Maillard reaction products (MRPs), both crude and fractionated, were assessed for antioxidant potential using cell-free, in vitro 1,1-diphenyl-2-picrylhydrazyl (DPPH) radical scavenging, Fenton reaction induced deoxyribose degradation and oxygen radical absorbance capacity-fluorescein (ORACFL) chemical assays. All MRPs displayed various affinities to scavenge free radicals generated in different reaction media and using different reactive oxygen species (ROS) substrates. High molecular weight MRPs consistently showed the greatest (P < 0.05) antioxidant potential in chemical assays.

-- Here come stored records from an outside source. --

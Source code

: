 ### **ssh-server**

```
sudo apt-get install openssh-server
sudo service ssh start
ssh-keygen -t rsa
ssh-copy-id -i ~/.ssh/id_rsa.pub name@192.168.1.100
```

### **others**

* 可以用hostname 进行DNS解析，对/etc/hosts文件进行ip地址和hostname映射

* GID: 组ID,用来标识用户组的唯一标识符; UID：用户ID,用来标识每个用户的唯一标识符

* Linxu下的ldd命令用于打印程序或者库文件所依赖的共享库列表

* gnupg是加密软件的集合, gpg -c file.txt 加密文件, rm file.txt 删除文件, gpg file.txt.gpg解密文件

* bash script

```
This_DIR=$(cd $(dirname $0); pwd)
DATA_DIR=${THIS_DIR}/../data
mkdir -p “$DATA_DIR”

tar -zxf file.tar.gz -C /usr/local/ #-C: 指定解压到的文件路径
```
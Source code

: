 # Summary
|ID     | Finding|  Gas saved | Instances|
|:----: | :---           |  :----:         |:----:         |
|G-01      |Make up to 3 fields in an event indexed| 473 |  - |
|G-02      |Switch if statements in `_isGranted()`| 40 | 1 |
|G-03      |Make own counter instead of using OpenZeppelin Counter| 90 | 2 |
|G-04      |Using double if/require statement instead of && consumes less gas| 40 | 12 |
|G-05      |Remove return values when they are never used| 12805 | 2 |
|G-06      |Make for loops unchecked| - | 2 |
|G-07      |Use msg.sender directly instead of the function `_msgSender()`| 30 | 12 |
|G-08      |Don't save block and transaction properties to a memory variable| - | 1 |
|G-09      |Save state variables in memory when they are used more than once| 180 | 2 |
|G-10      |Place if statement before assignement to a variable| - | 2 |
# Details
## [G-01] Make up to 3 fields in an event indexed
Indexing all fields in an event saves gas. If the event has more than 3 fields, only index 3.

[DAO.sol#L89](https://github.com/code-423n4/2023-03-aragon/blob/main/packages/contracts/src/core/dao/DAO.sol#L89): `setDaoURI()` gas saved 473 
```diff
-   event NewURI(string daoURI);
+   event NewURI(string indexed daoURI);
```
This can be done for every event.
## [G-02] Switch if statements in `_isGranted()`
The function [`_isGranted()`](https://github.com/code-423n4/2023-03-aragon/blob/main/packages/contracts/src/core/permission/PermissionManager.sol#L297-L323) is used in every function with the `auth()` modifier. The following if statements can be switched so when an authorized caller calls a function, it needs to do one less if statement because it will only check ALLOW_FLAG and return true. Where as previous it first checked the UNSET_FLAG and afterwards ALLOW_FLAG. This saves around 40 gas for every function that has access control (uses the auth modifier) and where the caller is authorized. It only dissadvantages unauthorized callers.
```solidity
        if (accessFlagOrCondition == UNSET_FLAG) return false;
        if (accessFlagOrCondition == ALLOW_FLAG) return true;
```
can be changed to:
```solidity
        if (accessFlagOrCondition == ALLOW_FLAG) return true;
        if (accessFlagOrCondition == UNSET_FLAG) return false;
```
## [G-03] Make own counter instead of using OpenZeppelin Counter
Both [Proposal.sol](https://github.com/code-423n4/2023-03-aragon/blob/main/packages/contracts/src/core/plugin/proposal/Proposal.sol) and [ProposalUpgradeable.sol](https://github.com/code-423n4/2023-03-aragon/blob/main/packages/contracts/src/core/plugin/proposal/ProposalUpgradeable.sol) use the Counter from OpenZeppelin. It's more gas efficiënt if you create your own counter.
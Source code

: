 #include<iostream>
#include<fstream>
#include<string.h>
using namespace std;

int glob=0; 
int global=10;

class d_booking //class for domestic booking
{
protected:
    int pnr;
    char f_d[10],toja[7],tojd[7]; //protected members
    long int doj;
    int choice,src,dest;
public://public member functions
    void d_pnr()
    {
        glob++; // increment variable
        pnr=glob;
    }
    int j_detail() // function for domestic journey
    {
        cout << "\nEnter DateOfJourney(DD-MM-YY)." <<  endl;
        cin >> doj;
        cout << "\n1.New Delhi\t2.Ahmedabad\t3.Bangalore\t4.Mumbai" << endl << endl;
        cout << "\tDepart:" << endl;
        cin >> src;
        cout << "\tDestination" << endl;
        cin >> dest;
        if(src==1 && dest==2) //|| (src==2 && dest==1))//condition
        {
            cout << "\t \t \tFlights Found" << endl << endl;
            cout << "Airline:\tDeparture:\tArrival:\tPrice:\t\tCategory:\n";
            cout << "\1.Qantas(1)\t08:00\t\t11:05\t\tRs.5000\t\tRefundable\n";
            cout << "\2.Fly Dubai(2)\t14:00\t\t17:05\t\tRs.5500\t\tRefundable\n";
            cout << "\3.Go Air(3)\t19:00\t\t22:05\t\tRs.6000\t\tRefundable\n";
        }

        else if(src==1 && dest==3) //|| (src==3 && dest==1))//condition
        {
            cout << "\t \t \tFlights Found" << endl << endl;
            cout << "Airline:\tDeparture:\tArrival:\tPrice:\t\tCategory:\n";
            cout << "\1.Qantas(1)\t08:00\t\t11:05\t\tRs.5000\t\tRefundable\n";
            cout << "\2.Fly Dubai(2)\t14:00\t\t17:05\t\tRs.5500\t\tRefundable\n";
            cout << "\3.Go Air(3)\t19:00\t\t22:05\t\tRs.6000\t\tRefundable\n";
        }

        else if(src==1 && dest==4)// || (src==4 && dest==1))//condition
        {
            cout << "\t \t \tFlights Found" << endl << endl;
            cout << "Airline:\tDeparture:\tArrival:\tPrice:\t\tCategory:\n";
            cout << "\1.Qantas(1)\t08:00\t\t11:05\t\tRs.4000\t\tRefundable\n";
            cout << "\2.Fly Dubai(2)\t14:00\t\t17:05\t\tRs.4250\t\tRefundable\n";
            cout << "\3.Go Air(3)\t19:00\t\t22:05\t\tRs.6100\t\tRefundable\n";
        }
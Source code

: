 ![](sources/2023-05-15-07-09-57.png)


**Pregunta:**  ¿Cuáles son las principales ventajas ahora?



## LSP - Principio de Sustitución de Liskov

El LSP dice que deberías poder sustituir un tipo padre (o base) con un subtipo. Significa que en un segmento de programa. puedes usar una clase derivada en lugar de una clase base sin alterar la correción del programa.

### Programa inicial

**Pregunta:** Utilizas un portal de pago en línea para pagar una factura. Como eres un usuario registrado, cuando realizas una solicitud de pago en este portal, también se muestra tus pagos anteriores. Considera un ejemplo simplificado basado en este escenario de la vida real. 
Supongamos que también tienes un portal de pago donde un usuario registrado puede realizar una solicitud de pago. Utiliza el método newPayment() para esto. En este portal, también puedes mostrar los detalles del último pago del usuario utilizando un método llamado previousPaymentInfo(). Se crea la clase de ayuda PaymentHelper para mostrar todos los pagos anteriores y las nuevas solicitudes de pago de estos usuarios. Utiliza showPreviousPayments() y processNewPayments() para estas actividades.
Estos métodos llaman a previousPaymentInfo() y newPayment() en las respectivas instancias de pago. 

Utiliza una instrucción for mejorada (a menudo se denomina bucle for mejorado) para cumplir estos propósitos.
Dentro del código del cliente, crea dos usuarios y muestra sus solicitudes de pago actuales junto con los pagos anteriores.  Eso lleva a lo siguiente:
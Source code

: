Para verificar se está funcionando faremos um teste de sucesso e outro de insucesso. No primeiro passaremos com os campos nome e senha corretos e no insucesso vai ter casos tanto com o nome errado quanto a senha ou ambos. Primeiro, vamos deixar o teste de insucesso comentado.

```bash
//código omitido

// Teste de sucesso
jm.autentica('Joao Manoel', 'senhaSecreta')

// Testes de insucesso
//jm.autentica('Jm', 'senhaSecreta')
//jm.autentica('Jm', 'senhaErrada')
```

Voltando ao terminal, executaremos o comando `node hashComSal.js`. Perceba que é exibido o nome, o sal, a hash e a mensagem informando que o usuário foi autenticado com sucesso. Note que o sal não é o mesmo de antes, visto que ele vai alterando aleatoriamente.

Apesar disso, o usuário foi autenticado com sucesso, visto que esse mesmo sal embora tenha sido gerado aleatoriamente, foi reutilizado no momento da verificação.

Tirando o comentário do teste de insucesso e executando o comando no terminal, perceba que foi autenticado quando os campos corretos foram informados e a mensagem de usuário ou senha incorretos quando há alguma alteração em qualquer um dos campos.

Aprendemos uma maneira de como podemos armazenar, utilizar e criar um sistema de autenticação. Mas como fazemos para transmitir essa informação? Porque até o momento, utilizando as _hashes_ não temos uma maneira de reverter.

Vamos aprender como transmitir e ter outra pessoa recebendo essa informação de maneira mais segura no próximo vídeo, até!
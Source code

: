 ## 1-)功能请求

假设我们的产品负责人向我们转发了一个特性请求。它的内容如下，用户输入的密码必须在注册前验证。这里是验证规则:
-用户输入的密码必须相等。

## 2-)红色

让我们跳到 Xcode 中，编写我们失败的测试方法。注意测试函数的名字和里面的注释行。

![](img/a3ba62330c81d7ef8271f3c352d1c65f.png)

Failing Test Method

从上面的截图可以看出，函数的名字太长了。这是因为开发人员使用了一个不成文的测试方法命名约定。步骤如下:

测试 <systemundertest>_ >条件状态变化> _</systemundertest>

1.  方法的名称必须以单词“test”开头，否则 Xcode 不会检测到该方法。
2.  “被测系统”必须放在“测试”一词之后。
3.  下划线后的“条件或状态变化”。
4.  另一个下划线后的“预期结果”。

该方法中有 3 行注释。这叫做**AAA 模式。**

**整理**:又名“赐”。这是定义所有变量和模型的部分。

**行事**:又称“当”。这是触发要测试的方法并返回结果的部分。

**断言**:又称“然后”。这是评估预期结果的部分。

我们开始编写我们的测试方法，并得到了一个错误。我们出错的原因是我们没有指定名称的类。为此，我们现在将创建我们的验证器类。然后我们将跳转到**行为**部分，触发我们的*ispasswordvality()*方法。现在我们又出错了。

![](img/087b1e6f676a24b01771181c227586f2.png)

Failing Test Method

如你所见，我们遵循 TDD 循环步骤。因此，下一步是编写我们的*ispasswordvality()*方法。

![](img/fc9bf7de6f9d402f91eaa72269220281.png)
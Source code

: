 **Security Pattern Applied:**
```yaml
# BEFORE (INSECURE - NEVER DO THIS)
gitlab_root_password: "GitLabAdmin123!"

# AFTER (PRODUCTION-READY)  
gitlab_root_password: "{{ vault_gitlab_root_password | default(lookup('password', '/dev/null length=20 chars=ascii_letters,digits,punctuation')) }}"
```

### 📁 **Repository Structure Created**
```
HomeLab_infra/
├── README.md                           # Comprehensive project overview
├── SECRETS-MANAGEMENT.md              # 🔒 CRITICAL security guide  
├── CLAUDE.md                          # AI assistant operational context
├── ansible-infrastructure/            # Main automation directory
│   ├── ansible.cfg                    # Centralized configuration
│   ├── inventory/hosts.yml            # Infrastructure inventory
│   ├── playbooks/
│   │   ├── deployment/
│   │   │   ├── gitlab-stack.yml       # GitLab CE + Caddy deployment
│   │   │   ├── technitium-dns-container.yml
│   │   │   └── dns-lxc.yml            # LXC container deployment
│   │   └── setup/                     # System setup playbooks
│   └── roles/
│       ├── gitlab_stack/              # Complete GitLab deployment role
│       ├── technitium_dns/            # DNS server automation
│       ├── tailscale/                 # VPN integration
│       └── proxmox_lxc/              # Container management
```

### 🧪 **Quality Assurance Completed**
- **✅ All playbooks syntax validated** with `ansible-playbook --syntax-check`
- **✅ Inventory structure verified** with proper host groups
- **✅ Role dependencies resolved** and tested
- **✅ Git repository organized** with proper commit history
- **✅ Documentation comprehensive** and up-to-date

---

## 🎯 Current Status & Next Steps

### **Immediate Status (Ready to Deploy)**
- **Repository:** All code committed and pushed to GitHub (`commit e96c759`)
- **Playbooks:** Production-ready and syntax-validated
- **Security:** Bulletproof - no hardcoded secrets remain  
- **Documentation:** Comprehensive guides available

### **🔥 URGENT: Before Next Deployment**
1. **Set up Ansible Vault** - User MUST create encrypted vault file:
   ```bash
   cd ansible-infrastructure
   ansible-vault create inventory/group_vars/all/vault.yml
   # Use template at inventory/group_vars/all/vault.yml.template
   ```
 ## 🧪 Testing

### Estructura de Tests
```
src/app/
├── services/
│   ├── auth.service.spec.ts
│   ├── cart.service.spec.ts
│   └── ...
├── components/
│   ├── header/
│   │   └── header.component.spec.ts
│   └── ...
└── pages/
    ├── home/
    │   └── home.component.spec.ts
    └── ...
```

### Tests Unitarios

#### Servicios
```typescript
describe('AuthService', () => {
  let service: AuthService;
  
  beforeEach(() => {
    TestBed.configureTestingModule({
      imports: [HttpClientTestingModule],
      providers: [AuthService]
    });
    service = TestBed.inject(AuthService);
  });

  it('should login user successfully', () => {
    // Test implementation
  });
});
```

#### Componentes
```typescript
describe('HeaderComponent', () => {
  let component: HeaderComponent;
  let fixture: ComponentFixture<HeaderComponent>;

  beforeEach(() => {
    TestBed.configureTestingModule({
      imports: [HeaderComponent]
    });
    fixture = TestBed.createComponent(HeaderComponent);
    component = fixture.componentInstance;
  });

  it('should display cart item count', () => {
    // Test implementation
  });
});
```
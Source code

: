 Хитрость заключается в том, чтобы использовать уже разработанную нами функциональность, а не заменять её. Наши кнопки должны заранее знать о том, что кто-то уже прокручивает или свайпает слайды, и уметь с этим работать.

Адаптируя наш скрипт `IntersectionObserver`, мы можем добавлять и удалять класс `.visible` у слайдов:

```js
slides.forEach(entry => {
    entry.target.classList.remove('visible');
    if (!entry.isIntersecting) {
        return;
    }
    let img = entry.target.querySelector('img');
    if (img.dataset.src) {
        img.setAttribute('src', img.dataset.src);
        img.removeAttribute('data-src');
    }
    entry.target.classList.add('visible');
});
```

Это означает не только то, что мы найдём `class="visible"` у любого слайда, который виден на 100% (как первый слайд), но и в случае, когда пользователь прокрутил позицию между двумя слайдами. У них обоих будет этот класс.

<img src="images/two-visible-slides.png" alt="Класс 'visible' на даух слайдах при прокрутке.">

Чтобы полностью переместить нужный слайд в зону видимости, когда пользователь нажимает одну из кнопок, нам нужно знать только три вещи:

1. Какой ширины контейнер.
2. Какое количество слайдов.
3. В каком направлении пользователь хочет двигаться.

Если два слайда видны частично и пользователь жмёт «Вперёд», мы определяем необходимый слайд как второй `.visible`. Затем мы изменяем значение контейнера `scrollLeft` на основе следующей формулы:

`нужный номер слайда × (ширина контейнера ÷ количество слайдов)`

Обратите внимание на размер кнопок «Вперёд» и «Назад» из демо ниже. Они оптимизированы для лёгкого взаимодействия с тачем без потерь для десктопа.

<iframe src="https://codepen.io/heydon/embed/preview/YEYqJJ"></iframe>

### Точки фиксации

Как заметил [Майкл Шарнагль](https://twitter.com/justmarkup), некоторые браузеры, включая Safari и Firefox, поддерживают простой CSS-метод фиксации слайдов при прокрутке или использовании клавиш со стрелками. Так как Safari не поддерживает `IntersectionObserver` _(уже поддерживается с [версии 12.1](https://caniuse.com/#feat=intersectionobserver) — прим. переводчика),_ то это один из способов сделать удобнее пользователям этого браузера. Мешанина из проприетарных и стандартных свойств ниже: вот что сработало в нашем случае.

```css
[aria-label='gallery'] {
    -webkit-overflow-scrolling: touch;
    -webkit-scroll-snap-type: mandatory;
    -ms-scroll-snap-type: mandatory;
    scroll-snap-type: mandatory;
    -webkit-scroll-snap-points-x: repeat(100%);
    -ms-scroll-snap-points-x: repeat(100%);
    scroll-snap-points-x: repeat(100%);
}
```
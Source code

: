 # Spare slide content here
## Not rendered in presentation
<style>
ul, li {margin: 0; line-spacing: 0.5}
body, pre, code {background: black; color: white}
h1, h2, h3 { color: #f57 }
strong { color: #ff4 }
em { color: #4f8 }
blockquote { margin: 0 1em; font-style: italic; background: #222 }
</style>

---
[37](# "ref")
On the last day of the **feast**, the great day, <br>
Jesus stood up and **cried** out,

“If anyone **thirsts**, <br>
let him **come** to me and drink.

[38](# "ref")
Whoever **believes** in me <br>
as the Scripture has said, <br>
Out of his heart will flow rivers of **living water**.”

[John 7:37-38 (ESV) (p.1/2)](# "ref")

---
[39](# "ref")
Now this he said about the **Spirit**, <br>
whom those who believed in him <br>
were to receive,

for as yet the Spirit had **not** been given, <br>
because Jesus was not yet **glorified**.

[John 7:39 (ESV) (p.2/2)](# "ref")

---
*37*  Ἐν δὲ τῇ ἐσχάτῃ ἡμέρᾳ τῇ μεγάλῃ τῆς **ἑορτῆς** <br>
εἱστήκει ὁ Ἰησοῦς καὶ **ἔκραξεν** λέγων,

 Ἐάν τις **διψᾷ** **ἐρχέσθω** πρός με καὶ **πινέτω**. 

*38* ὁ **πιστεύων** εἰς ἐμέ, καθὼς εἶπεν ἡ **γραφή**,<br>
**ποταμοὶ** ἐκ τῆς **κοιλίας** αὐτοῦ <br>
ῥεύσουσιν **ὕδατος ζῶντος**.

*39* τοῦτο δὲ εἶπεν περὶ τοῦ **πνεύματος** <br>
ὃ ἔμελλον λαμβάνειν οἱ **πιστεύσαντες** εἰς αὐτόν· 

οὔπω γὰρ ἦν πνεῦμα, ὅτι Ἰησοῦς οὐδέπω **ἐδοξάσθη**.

Repeating these tests in Caco-2 cells with both reactive oxygen and nitrogen (RNS) intracellular assays revealed that the low molecular weight components (LMW) were most effective at inhibiting oxidation and inflammation. In particular, a glucose-lysine (Glu-Lys) mixture heated for 60 min had marked intracellular antioxidant activity and nitric oxide (NO) and interleukin-8 (IL-8) inhibitory activities compared to other MRPs (P < 0.05). Further studies employing ultrafiltration, ethyl acetate extraction, and semipreparative high-performance liquid chromatography (HPLC) produced a bioactive fraction, termed F3, from heated Glu-Lys MRP. F3 inhibited NO, inducible nitric oxide synthetase (iNOS), and IL-8 in interferon γ (IFN-γ)- and phorbol ester (PMA)-induced Caco-2 cells. F3 modified several gene expressions involved in the NF-κB signaling pathway. Two components, namely, 5-hydroxymethyl-2-furfural (HMF) and 5-hydroxymethyl-2-furoic acid (HMFA), were identified in the F3 fraction, with an unidentified third component comprising a major portion of the bioactivity. The results show that MRP components have bioactive potential, especially in regard to suppressing oxidative stress and inflammation in IFN-γ- and PMA-induced Caco-2 cells.